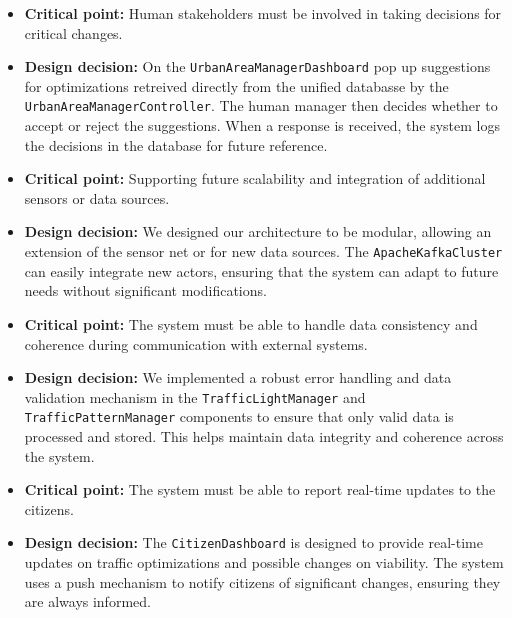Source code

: \documentclass[12pt, a4paper, twoside, openright]{report}
\begin{document}
\begin{itemize}
    \item \textbf{Critical point:} Human stakeholders must be involved in taking decisions for critical changes.
    \item \textbf{Design decision:} On the \texttt{UrbanAreaManagerDashboard} pop up suggestions for optimizations
      retreived directly from the unified databasse by the \texttt{UrbanAreaManagerController}. The human manager then decides
      whether to accept or reject the suggestions. When a response is received, the system logs the decisions in the database for future reference. \\
    
    \item \textbf{Critical point:} Supporting future scalability and integration of additional sensors or data sources.
    \item \textbf{Design decision:} We designed our architecture to be modular, allowing an extension of the sensor net or for new data sources. 
      The \texttt{ApacheKafkaCluster} can easily integrate new actors, ensuring that the system can adapt to future needs without significant modifications. \\
    
    \item \textbf{Critical point:} The system must be able to handle data consistency and coherence during communication with external systems.
    \item \textbf{Design decision:} We implemented a robust error handling and data validation mechanism in the \texttt{TrafficLightManager} and \texttt{TrafficPatternManager} components to ensure that only valid data is processed and stored.
      This helps maintain data integrity and coherence across the system. \\
    
    \item \textbf{Critical point:} The system must be able to report real-time updates to the citizens. 
    \item \textbf{Design decision:} The \texttt{CitizenDashboard} is designed to provide real-time updates on traffic optimizations and possible changes on viability.
     The system uses a push mechanism to notify citizens of significant changes, ensuring they are always informed. \\
    
    \end{itemize}
\end{document}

○ ○ ○

* Problem:
Copy the data word for word and omit every picture.

* Response area:
Source code

: \documentclass[12pt, a4paper, twoside, openright]{report}
\begin{document}
\begin{itemize}
    \item \textbf{Critical point:} Human stakeholders must be involved in taking decisions for critical changes.
    \item \textbf{Design decision:} On the \texttt{UrbanAreaManagerDashboard} pop up suggestions for optimizations
      retreived directly from the unified databasse by the \texttt{UrbanAreaManagerController}. The human manager then decides
      whether to accept or reject the suggestions. When a response is received, the system logs the decisions in the database for future reference. \\
    
    \item \textbf{Critical point:} Supporting future scalability and integration of additional sensors or data sources.
    \item \textbf{Design decision:} We designed our architecture to be modular, allowing an extension of the sensor net or for new data sources. 
      The \texttt{ApacheKafkaCluster} can easily integrate new actors, ensuring that the system can adapt to future needs without significant modifications. \\
    
    \item \textbf{Critical point:} The system must be able to handle data consistency and coherence during communication with external systems.
    \item \textbf{Design decision:} We implemented a robust error handling and data validation mechanism in the \texttt{TrafficLightManager} and \texttt{TrafficPatternManager} components to ensure that only valid data is processed and stored.
      This helps maintain data integrity and coherence across the system. \\
    
    \item \textbf{Critical point:} The system must be able to report real-time updates to the citizens. 
    \item \textbf{Design decision:} The \texttt{CitizenDashboard} is designed to provide real-time updates on traffic optimizations and possible changes on viability.
     The system uses a push mechanism to notify citizens of significant changes, ensuring they are always informed. \\
    
    \end{itemize}
\end{document}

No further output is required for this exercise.